But if you are a smaller business there are good reasons to choose SQL Server over HANA and by the same token there are good reasons to choose HANA over SQL Server if your business has grown larger or has plans for rapid growth.

The main thing to bear in mind with HANA and SAP Business One is speed, if you are a smaller user running a small to medium size volume of transactions and not overly concerned about accessing the SAP Analytics that comes with SAP Business One for HANA, then it makes sense to go with SQL Server. It actually runs faster than HANA with smaller transaction loads and is much more cost effective.



You can acquire additional Business intelligence tools that work with SQL Server exceptionally well such as Power BI, SAP Lumira, the SAP Business Objects products or tools like QlikView that many SAP Business One partners have in their selection of products.

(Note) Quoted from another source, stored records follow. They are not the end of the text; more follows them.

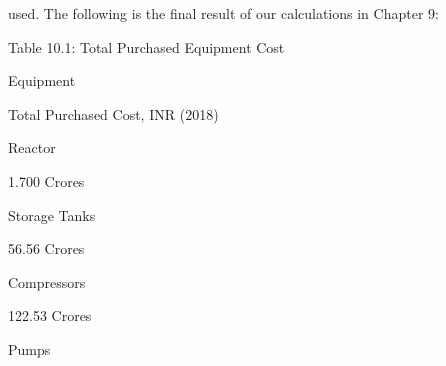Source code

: \documentclass[a4paper,portrait,12pt]{article}
\begin{document}
\begin{flushleft}
used. The following is the final result of our calculations in Chapter 9:
\end{flushleft}


\begin{flushleft}
Table 10.1: Total Purchased Equipment Cost
\end{flushleft}





\begin{flushleft}
Equipment
\end{flushleft}





\begin{flushleft}
Total Purchased Cost, INR (2018)
\end{flushleft}





\begin{flushleft}
Reactor
\end{flushleft}





\begin{flushleft}
1.700 Crores
\end{flushleft}





\begin{flushleft}
Storage Tanks
\end{flushleft}





\begin{flushleft}
56.56 Crores
\end{flushleft}





\begin{flushleft}
Compressors
\end{flushleft}





\begin{flushleft}
122.53 Crores
\end{flushleft}





\begin{flushleft}
Pumps
\end{flushleft}
\end{document}
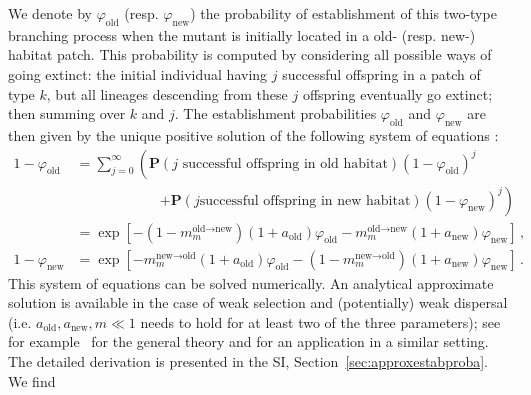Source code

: \documentclass[11pt]{article}
\begin{document}
We denote by $\varphi_{\text{old}}$ (resp. $\varphi_{\text{new}}$) the probability of establishment of this two-type branching process when the mutant is initially located in a old- (resp. new-) habitat patch. This probability is computed by considering all possible ways of going extinct: the initial individual having $j$ successful offspring in a patch of type $k$, but all lineages descending from these $j$ offspring eventually go extinct; then summing over $k$ and $j$. The establishment probabilities $\varphi_{\text{old}}$ and $\varphi_{\text{new}}$ are then given by the unique positive solution of the following system of equations \citep[see][Chapters 5.3 and 5.6]{haccou_book}:
%
\begin{equation}\label{eq:ext_prob}
	\begin{aligned}
		1-\varphi_{\text{old}} &= \sum_{j=0}^{\infty}\left( \mathbf{P}(j \text{ successful offspring in old habitat})(1-\varphi_{\text{old}})^j \right. \\
		&\qquad \qquad \qquad \left.+ \mathbf{P}(j \text{successful offspring in new habitat})(1-\varphi_{\text{new}})^j\right)\\
		&=\exp\left[-\left(1-m^{\text{old}\to \text{new}}_m\right)(1+a_{\text{old}})\varphi_{\text{old}} - m^{\text{old}\to \text{new}}_m (1+a_{\text{new}}) \varphi_{\text{new}}\right]\, ,   \\
		1-\varphi_{\text{new}} &= \exp\left[-m^{\text{new}\to \text{old}}_m(1+a_{\text{old}})\varphi_{\text{old}} - \left(1-m^{\text{new}\to \text{old}}_m\right) (1+a_{\text{new}}) \varphi_{\text{new}}\right]\, .
	\end{aligned}
\end{equation}
This system of equations can be solved numerically. An analytical approximate solution is available in the case of weak selection and (potentially) weak dispersal (i.e. $a_{\text{old}},a_{\text{new}},m\ll 1$ needs to hold for at least two of the three parameters); see for example~\citet[Theorem~5.6]{haccou_book} for the general theory and \citet{tomasini_2018} for an application in a similar setting. The detailed derivation is presented in the SI, Section~\ref{sec:approxestabproba}. We find
\end{document}
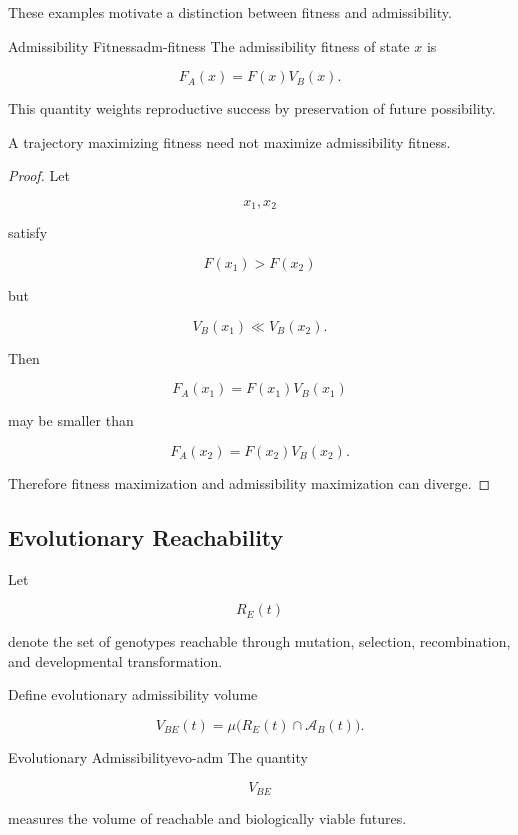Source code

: \documentclass[12pt,twoside,openright]{book}
\newenvironment{prop}
{\begin{proposition}{}{}}
{\end{proposition}}
\begin{document}
These examples motivate a distinction between fitness and
admissibility.

\begin{definition}{Admissibility Fitness}{adm-fitness}
The admissibility fitness of state \(x\) is

\[
F_A(x)
=
F(x)V_B(x).
\]
\end{definition}

This quantity weights reproductive success by preservation
of future possibility.

\begin{prop}
A trajectory maximizing fitness need not maximize
admissibility fitness.
\end{prop}

\begin{proof}
Let

\[
x_1,x_2
\]

satisfy

\[
F(x_1)>F(x_2)
\]

but

\[
V_B(x_1)\ll V_B(x_2).
\]

Then

\[
F_A(x_1)
=
F(x_1)V_B(x_1)
\]

may be smaller than

\[
F_A(x_2)
=
F(x_2)V_B(x_2).
\]

Therefore fitness maximization and admissibility
maximization can diverge.
\end{proof}

\subsection{Evolutionary Reachability}

Let

\[
R_E(t)
\]

denote the set of genotypes reachable through mutation,
selection, recombination, and developmental
transformation.

Define evolutionary admissibility volume

\[
V_{BE}(t)
=
\mu
\bigl(
R_E(t)
\cap
\mathcal A_B(t)
\bigr).
\]

\begin{definition}{Evolutionary Admissibility}{evo-adm}
The quantity

\[
V_{BE}
\]

measures the volume of reachable and biologically viable
futures.
\end{definition}
\end{document}
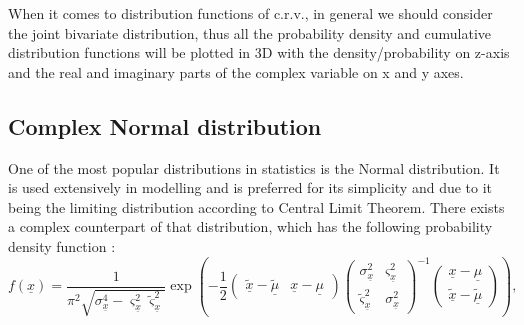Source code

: \documentclass[
]{book}
\begin{document}
When it comes to distribution functions of c.r.v., in general we should consider the joint bivariate distribution, thus all the probability density and cumulative distribution functions will be plotted in 3D with the density/probability on z-axis and the real and imaginary parts of the complex variable on x and y axes.

\hypertarget{distributionCNorm}{%
\subsection{Complex Normal distribution}\label{distributionCNorm}}

One of the most popular distributions in statistics is the Normal distribution. It is used extensively in modelling and is preferred for its simplicity and due to it being the limiting distribution according to Central Limit Theorem. There exists a complex counterpart of that distribution, which has the following probability density function \citep{Wooding1956a}:
\begin{equation}
    f(\underline{x}) = \frac{1}{\pi^2 \sqrt{\sigma_{\underline{x}}^4 - \varsigma_{\underline{x}}^2 \tilde{\varsigma}_{\underline{x}}^2}} \exp\left(- \frac{1}{2}
        \begin{pmatrix} \underline{\tilde{x}} - \underline{\tilde{\mu}} & \underline{x} - \underline{\mu} \end{pmatrix}
        \begin{pmatrix} \sigma_{\underline{x}}^2 & \varsigma_{\underline{x}}^2 \\ \tilde{\varsigma}_{\underline{x}}^2 & \sigma_{\underline{x}}^2 \end{pmatrix}^{-1}
        \begin{pmatrix} \underline{x} - \underline{\mu} \\ \underline{\tilde{x}} - \underline{\tilde{\mu}} \end{pmatrix}
    \right),
    \label{eq:ComplexNormalPDF}
\end{equation}
\end{document}
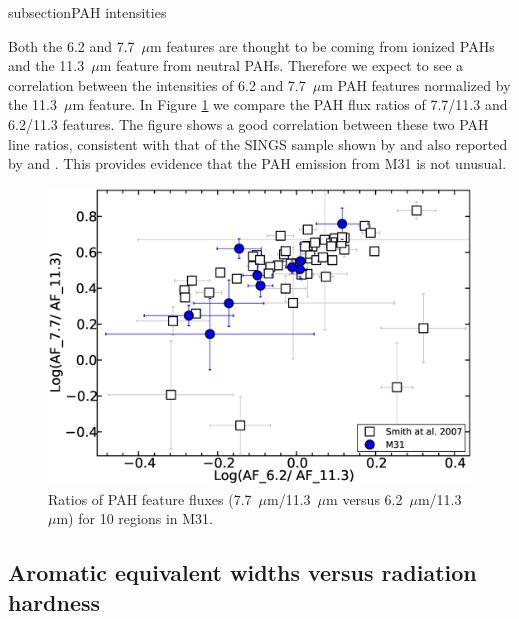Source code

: subsection{PAH intensities}
\label{sect:pah_ratios}

Both the 6.2 and 7.7~$\mu$m features are thought to be coming from ionized PAHs and the 11.3~$\mu$m feature from neutral PAHs. Therefore we expect to see a correlation between the intensities of 6.2 and 7.7~$\mu$m PAH features normalized by the 11.3~$\mu$m feature. In Figure \ref{PAHlines} we compare the PAH flux ratios of 7.7/11.3  and 6.2/11.3 features. The figure shows a good correlation between these two PAH line ratios, consistent with that of the SINGS sample shown by \citet{Smith:2007lr} and
also reported by  \citet{Galliano2008} and \citet{Vermeij2002}. This provides evidence that the PAH emission from M31 is not unusual. 

\begin{figure}
\centering
\includegraphics[scale = 0.25]{./SINGSnMy.eps}
\caption{Ratios of PAH feature fluxes (7.7~$\mu$m/11.3~$\mu$m versus 6.2~$\mu$m/11.3~$\mu$m) for 10 regions in M31.}
\label{PAHlines}
\end{figure}

\subsection{Aromatic equivalent widths versus radiation hardness}
\label{sect:eqw_rh}


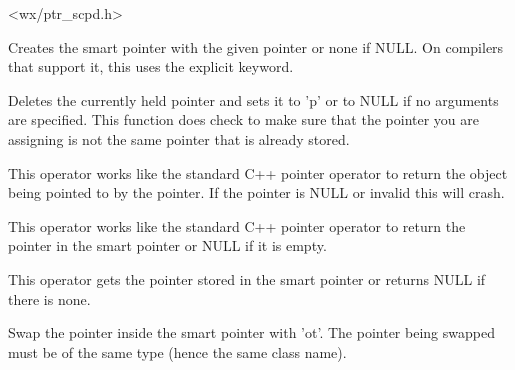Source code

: 
<wx/ptr_scpd.h>


\rtfsp




Creates the smart pointer with the given pointer or none if NULL.  On
compilers that support it, this uses the explicit keyword.



Deletes the currently held pointer and sets it to 'p' or to NULL if no 
arguments are specified. This function does check to make sure that the
pointer you are assigning is not the same pointer that is already stored.



This operator works like the standard C++ pointer operator to return the object
being pointed to by the pointer.  If the pointer is NULL or invalid this will
crash.



This operator works like the standard C++ pointer operator to return the pointer
in the smart pointer or NULL if it is empty.



This operator gets the pointer stored in the smart pointer or returns NULL if
there is none.



Swap the pointer inside the smart pointer with 'ot'.  The pointer being swapped
must be of the same type (hence the same class name).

On the cockpit front, the SQL product comes with a set of SAP supplied cockpits and widgets which you cane extend and BoyumIT offer a great selection of dashboards and a dashboard builder as part of their product called B1UP Dashboards – also sold by almost every SAP Business One partner in business today.

The other big advantage of using SQL Server is the simplified licensing model that allows you to access the data with any one of these read only tools without having to purchase additional SAP Business One Add-On user licenses which the HANA solution requires – even to access the data in read only mode.


The tools and support resources for SAP Business One on SQL Server are also very broad and deep so should you encounter any technical challenges you can go to a number of sources for help – HANA is still relatively new and the skills are still expensive and a little hard to come by.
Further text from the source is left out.